#### Aim of the task:
Whenever a line in the records below holds the string "comptes", copy it out.

Provided records Start Marker

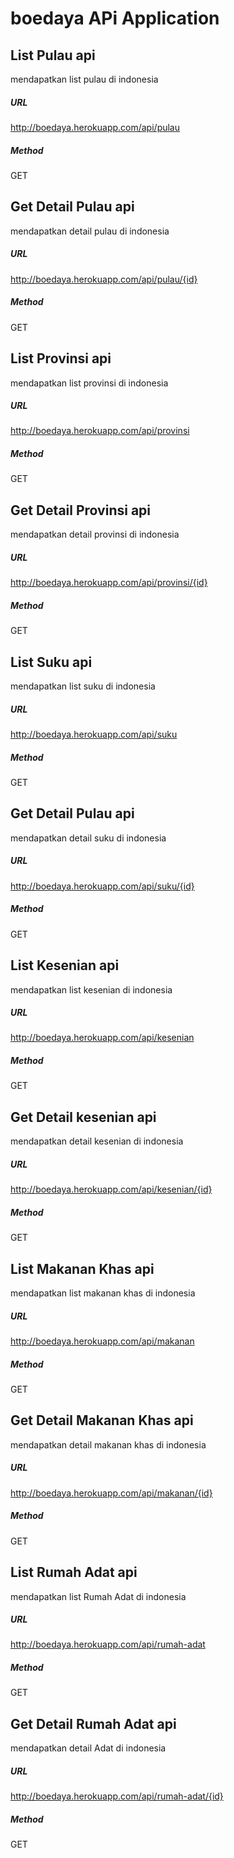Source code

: # boedaya APi Application


## List Pulau api
mendapatkan list pulau di indonesia
##### URL
http://boedaya.herokuapp.com/api/pulau

##### Method
GET


## Get Detail Pulau api
mendapatkan detail pulau di indonesia


##### URL
http://boedaya.herokuapp.com/api/pulau/{id}

##### Method
GET



## List Provinsi api
mendapatkan list provinsi di indonesia
##### URL
http://boedaya.herokuapp.com/api/provinsi

##### Method
GET


## Get Detail Provinsi api
mendapatkan detail provinsi di indonesia


##### URL
http://boedaya.herokuapp.com/api/provinsi/{id}

##### Method
GET


## List Suku api
mendapatkan list suku di indonesia
##### URL
http://boedaya.herokuapp.com/api/suku

##### Method
GET


## Get Detail Pulau api
mendapatkan detail suku di indonesia


##### URL
http://boedaya.herokuapp.com/api/suku/{id}

##### Method
GET


## List Kesenian api
mendapatkan list kesenian di indonesia
##### URL
http://boedaya.herokuapp.com/api/kesenian

##### Method
GET


## Get Detail kesenian api
mendapatkan detail kesenian di indonesia


##### URL
http://boedaya.herokuapp.com/api/kesenian/{id}

##### Method
GET


## List Makanan Khas api
mendapatkan list makanan khas di indonesia
##### URL
http://boedaya.herokuapp.com/api/makanan

##### Method
GET


## Get Detail Makanan Khas api
mendapatkan detail makanan khas di indonesia


##### URL
http://boedaya.herokuapp.com/api/makanan/{id}

##### Method
GET


## List Rumah Adat api
mendapatkan list Rumah Adat di indonesia
##### URL
http://boedaya.herokuapp.com/api/rumah-adat

##### Method
GET


## Get Detail Rumah Adat api
mendapatkan detail Adat di indonesia


##### URL
http://boedaya.herokuapp.com/api/rumah-adat/{id}

##### Method
GET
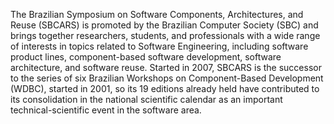 The Brazilian Symposium on Software Components, Architectures, and Reuse (SBCARS) is promoted by the Brazilian Computer Society (SBC) and brings together researchers, students, and professionals with a wide range of interests in topics related to Software Engineering, including software product lines, component-based software development, software architecture, and software reuse. Started in 2007, SBCARS is the successor to the series of six Brazilian Workshops on Component-Based Development (WDBC), started in 2001, so its 19 editions already held have contributed to its consolidation in the national scientific calendar as an important technical-scientific event in the software area.

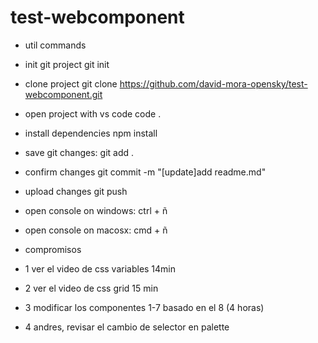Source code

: # test-webcomponent



- util commands

- init git project
git init

- clone project
git clone https://github.com/david-mora-opensky/test-webcomponent.git

- open project with vs code
code .

- install dependencies
npm install

- save git changes:
git add .

- confirm changes
git commit -m "[update]add readme.md"

- upload changes
git push

- open console on windows:
ctrl + ñ

- open console on macosx:
cmd + ñ

- compromisos 

- 1 ver el video de css variables 14min
- 2 ver el video de css grid 15 min
- 3 modificar los componentes 1-7 basado en el 8 (4 horas)
- 4 andres, revisar el cambio de selector en palette


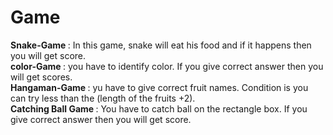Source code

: # Game
 <b> Snake-Game </b>: In this game, snake will eat his food and if it happens then you will get score.<br>
 <b> color-Game </b>: you have to identify color. If you give correct answer then you will get scores. <br>
 <b> Hangaman-Game </b>: yu have to give correct fruit names. Condition is you can try less than the (length of the fruits +2).<br>
 <b> Catching Ball Game </b> : You have to catch ball on the rectangle box. If you give correct answer then you will get score.
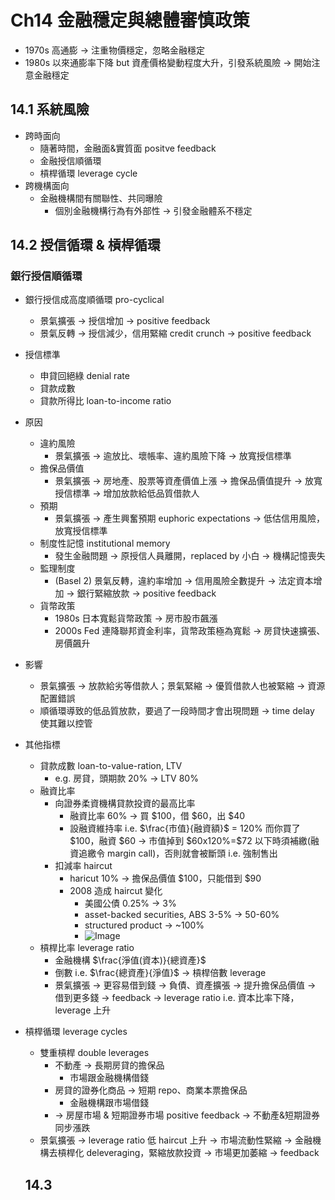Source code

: # Ch14 金融穩定與總體審慎政策
- 1970s 高通膨 
→ 注重物價穩定，忽略金融穩定
- 1980s 以來通膨率下降 but 資產價格變動程度大升，引發系統風險
→ 開始注意金融穩定

## 14.1 系統風險
- 跨時面向
  - 隨著時間，金融面&實質面 positve feedback
  - 金融授信順循環
  - 槓桿循環 leverage cycle
- 跨機構面向
  - 金融機構間有關聯性、共同曝險
    - 個別金融機構行為有外部性 → 引發金融體系不穩定

## 14.2 授信循環 & 槓桿循環
### 銀行授信順循環
- 銀行授信成高度順循環 pro-cyclical
  - 景氣擴張 → 授信增加 → positive feedback
  - 景氣反轉 → 授信減少，信用緊縮 credit crunch → positive feedback
- 授信標準
  - 申貸回絕綠 denial rate
  - 貸款成數
  - 貸款所得比 loan-to-income ratio
- 原因
  - 違約風險
    - 景氣擴張 → 逾放比、壞帳率、違約風險下降 → 放寬授信標準
  - 擔保品價值
    - 景氣擴張 → 房地產、股票等資產價值上漲 → 擔保品價值提升 → 放寬授信標準 → 增加放款給低品質借款人
  - 預期
    - 景氣擴張 → 產生興奮預期 euphoric expectations → 低估信用風險，放寬授信標準
  - 制度性記憶 institutional memory
    - 發生金融問題 → 原授信人員離開，replaced by 小白 → 機構記憶喪失
  - 監理制度
    - (Basel 2) 景氣反轉，違約率增加 → 信用風險全數提升 → 法定資本增加 → 銀行緊縮放款 → positive feedback
  - 貨幣政策
    - 1980s 日本寬鬆貨幣政策 → 房市股市飆漲
    - 2000s Fed 連降聯邦資金利率，貨幣政策極為寬鬆 → 房貸快速擴張、房價飆升
- 影響
  - 景氣擴張 → 放款給劣等借款人；景氣緊縮 → 優質借款人也被緊縮
  → 資源配置錯誤
  - 順循環導致的低品質放款，要過了一段時間才會出現問題
  → time delay 使其難以控管

- 其他指標
  - 貸款成數 loan-to-value-ration, LTV
    - e.g. 房貸，頭期款 20% → LTV 80%
  - 融資比率 
    - 向證券柔資機構貸款投資的最高比率
      - 融資比率 60% → 買 \$100，借 \$60，出 \$40
      - 設融資維持率 i.e. $\frac{市值}{融資額}$ = 120%
      而你買了 \$100，融資 \$60
      → 市值掉到 \$60x120%=\$72 以下時須補繳(融資追繳令 margin call)，否則就會被斷頭 i.e. 強制售出
    - 扣減率 haircut
      - haricut 10% → 擔保品價值 \$100，只能借到 \$90
      - 2008 造成 haircut 變化
        - 美國公債 0.25% → 3%
        - asset-backed securities, ABS 3-5% → 50-60%
        - structured product → ~100%
        - ![Image](https://i.imgur.com/sqWdksh.png)
  - 槓桿比率 leverage ratio
    - 金融機構 $\frac{淨值(資本)}{總資產}$
    - 倒數 i.e. $\frac{總資產}{淨值}$ → 槓桿倍數 leverage
    - 景氣擴張 → 更容易借到錢 → 負債、資產擴張 → 提升擔保品價值 → 借到更多錢 → feedback
    → leverage ratio i.e. 資本比率下降，leverage 上升

- 槓桿循環 leverage cycles
  - 雙重槓桿 double leverages
    - 不動產 → 長期房貸的擔保品
      - 市場跟金融機構借錢
    - 房貸的證券化商品 → 短期 repo、商業本票擔保品
      - 金融機構跟市場借錢
    - → 房屋市場 & 短期證券市場 positive feedback
    → 不動產&短期證券同步漲跌
  - 景氣擴張 → leverage ratio 低
  haircut 上升 → 市場流動性緊縮 → 金融機構去槓桿化 deleveraging，緊縮放款投資 → 市場更加萎縮 → feedback
  
  ## 14.3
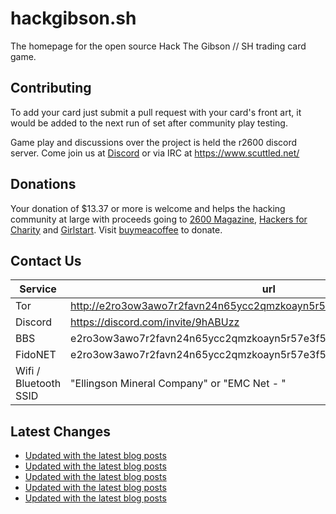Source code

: # hackgibson.sh
The homepage for the open source Hack The Gibson // SH trading card game.


## Contributing

To add your card just submit a pull request with your card's front art, it would be added to the next run of set after community play testing.

Game play and discussions over the project is held the r2600 discord server. Come join us at [Discord](https://discord.com/invite/9hABUzz) or via IRC at https://www.scuttled.net/


## Donations

Your donation of $13.37 or more is welcome and helps the hacking community at large with proceeds going to [2600 Magazine](https://2600.com/), [Hackers for Charity](https://hackersforcharity.org) and [Girlstart](https://girlstart.org).  Visit [buymeacoffee](https://www.buymeacoffee.com/hackgibson.sh) to donate.


## Contact Us

Service | url
-|-
Tor | http://e2ro3ow3awo7r2favn24n65ycc2qmzkoayn5r57e3f56nvjwdcgg32ad.onion
Discord | https://discord.com/invite/9hABUzz
BBS | e2ro3ow3awo7r2favn24n65ycc2qmzkoayn5r57e3f56nvjwdcgg32ad.onion:23
FidoNET | e2ro3ow3awo7r2favn24n65ycc2qmzkoayn5r57e3f56nvjwdcgg32ad.onion:24554
Wifi / Bluetooth SSID | "Ellingson Mineral Company" or "EMC Net - <fidonet address>"

## Latest Changes
<!-- BLOG-POST-LIST:START -->
- [Updated with the latest blog posts](https://github.com/DFW2600/hackgibson.sh/commit/e7ef16071c876c44c2f003a4eb0d8c8491f30b70)
- [Updated with the latest blog posts](https://github.com/DFW2600/hackgibson.sh/commit/76dcbb42282f196d2e90c47e914354b8d4cf5597)
- [Updated with the latest blog posts](https://github.com/DFW2600/hackgibson.sh/commit/6242703fec304c8b662a59a332acb567e2fd0f89)
- [Updated with the latest blog posts](https://github.com/DFW2600/hackgibson.sh/commit/c6e65a0a77b9f6d71983af642b46aa5bcd87f922)
- [Updated with the latest blog posts](https://github.com/DFW2600/hackgibson.sh/commit/45676c26460c6b6cf1ea763207209fed8009251f)
<!-- BLOG-POST-LIST:END -->
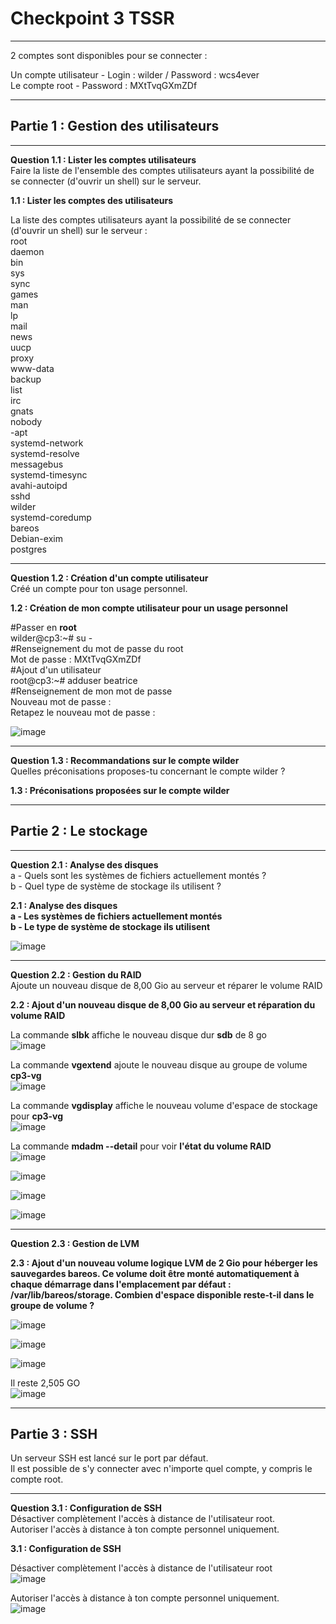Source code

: # Checkpoint 3 TSSR
____

2 comptes sont disponibles pour se connecter :   

Un compte utilisateur - Login : wilder / Password : wcs4ever  
Le compte root - Password : MXtTvqGXmZDf  

___

## Partie 1 : Gestion des utilisateurs 

___

**Question 1.1 : Lister les comptes utilisateurs**     
Faire la liste de l'ensemble des comptes utilisateurs ayant la possibilité de se connecter (d'ouvrir un shell) sur le serveur.   

**1.1 : Lister les comptes des utilisateurs** 

La liste des comptes utilisateurs ayant la possibilité de se connecter (d'ouvrir un shell) sur le serveur :   
root  
daemon  
bin  
sys  
sync  
games  
man  
lp    
mail    
news  
uucp  
proxy  
www-data  
backup  
list  
irc  
gnats  
nobody  
-apt  
systemd-network  
systemd-resolve  
messagebus    
systemd-timesync    
avahi-autoipd    
sshd    
wilder    
systemd-coredump    
bareos   
Debian-exim   
postgres   

___

**Question 1.2 : Création d'un compte utilisateur**   
Créé un compte pour ton usage personnel.   

**1.2 : Création de mon compte utilisateur pour un usage personnel**  

#Passer en **root**  
wilder@cp3:~# su -    
#Renseignement du mot de passe du root     
Mot de passe : MXtTvqGXmZDf   
#Ajout d'un utilisateur    
root@cp3:~# adduser beatrice    
#Renseignement de mon mot de passe     
Nouveau mot de passe :     
Retapez le nouveau mot de passe :   
 
![image](https://github.com/techerbeatrice/checkpoint_03_TSSR/assets/138071140/04df4f3a-36e2-4e2b-92c8-936ae9f1e026)

___

**Question 1.3 : Recommandations sur le compte wilder**     
Quelles préconisations proposes-tu concernant le compte wilder ?   

**1.3 : Préconisations proposées sur le compte wilder**   

___

## Partie 2 : Le stockage   

___

**Question 2.1 : Analyse des disques**    
a - Quels sont les systèmes de fichiers actuellement montés ?  
b - Quel type de système de stockage ils utilisent ?  

**2.1 : Analyse des disques**  
**a - Les systèmes de fichiers actuellement montés**  
**b - Le type de système de stockage ils utilisent** 

![image](https://github.com/techerbeatrice/checkpoint_03_TSSR/assets/138071140/9bff0f53-59a8-44bd-a2c5-058f591c90d2)

___

**Question 2.2 : Gestion du RAID**  
Ajoute un nouveau disque de 8,00 Gio au serveur et réparer le volume RAID   

**2.2 : Ajout d'un nouveau disque de 8,00 Gio au serveur et réparation du volume RAID**  

La commande **slbk** affiche le nouveau disque dur **sdb** de 8 go   
![image](https://github.com/techerbeatrice/checkpoint_03_TSSR/assets/138071140/36a87dcb-fa3b-4f37-9809-8fb80e122697)

La commande **vgextend** ajoute le nouveau disque au groupe de volume **cp3-vg**  
![image](https://github.com/techerbeatrice/checkpoint_03_TSSR/assets/138071140/7d14628e-55b4-46b4-ab41-ef8790cc2c1f)

La commande **vgdisplay** affiche le nouveau volume d'espace de stockage pour **cp3-vg**     
![image](https://github.com/techerbeatrice/checkpoint_03_TSSR/assets/138071140/374eb09e-a65f-4cbd-9a05-824fae5fdf1a)

La commande **mdadm --detail** pour voir **l'état du volume RAID**        
![image](https://github.com/techerbeatrice/checkpoint_03_TSSR/assets/138071140/95198691-be71-46df-a426-390d7406c289)

![image](https://github.com/techerbeatrice/checkpoint_03_TSSR/assets/138071140/aec535e5-e147-4d24-8e03-9e994f3623d1)

![image](https://github.com/techerbeatrice/checkpoint_03_TSSR/assets/138071140/2c41955e-6d6a-45c4-ae74-3c3b9c961831)

![image](https://github.com/techerbeatrice/checkpoint_03_TSSR/assets/138071140/50c0ebdf-8ee2-423b-a761-228d01029d09)

____

**Question 2.3 : Gestion de LVM**   

**2.3 : Ajout d'un nouveau volume logique LVM de 2 Gio pour héberger les sauvegardes bareos. Ce volume doit être monté automatiquement à chaque démarrage dans l'emplacement par défaut : /var/lib/bareos/storage.
Combien d'espace disponible reste-t-il dans le groupe de volume ?**

![image](https://github.com/techerbeatrice/checkpoint_03_TSSR/assets/138071140/16e7705c-111c-47f0-98a9-d2c86cf7e949)

![image](https://github.com/techerbeatrice/checkpoint_03_TSSR/assets/138071140/43552068-dbfc-4b20-950a-ab7407bc3155)

![image](https://github.com/techerbeatrice/checkpoint_03_TSSR/assets/138071140/2193287c-b4dc-4220-86ee-e83b32b35c42)

Il reste 2,505 GO   
![image](https://github.com/techerbeatrice/checkpoint_03_TSSR/assets/138071140/751b17ba-0376-4632-8240-d586b9ae74e0)

___

## Partie 3 : SSH

Un serveur SSH est lancé sur le port par défaut.   
Il est possible de s'y connecter avec n'importe quel compte, y compris le compte root.  

___

**Question 3.1 : Configuration de SSH**  
Désactiver complètement l'accès à distance de l'utilisateur root.  
Autoriser l'accès à distance à ton compte personnel uniquement.   

**3.1 : Configuration de SSH**  

Désactiver complètement l'accès à distance de l'utilisateur root   
![image](https://github.com/techerbeatrice/checkpoint_03_TSSR/assets/138071140/865e0939-5a3e-4657-a2c7-902898e09101)

Autoriser l'accès à distance à ton compte personnel uniquement.   
![image](https://github.com/techerbeatrice/checkpoint_03_TSSR/assets/138071140/f55ad5bc-afc6-4cf9-92e5-42526538eb0d)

Provided records End Marker

#### Result of this task:
2 comptes sont disponibles pour se connecter :   
**Question 1.1 : Lister les comptes utilisateurs**     
Faire la liste de l'ensemble des comptes utilisateurs ayant la possibilité de se connecter (d'ouvrir un shell) sur le serveur.   
**1.1 : Lister les comptes des utilisateurs** 
La liste des comptes utilisateurs ayant la possibilité de se connecter (d'ouvrir un shell) sur le serveur :   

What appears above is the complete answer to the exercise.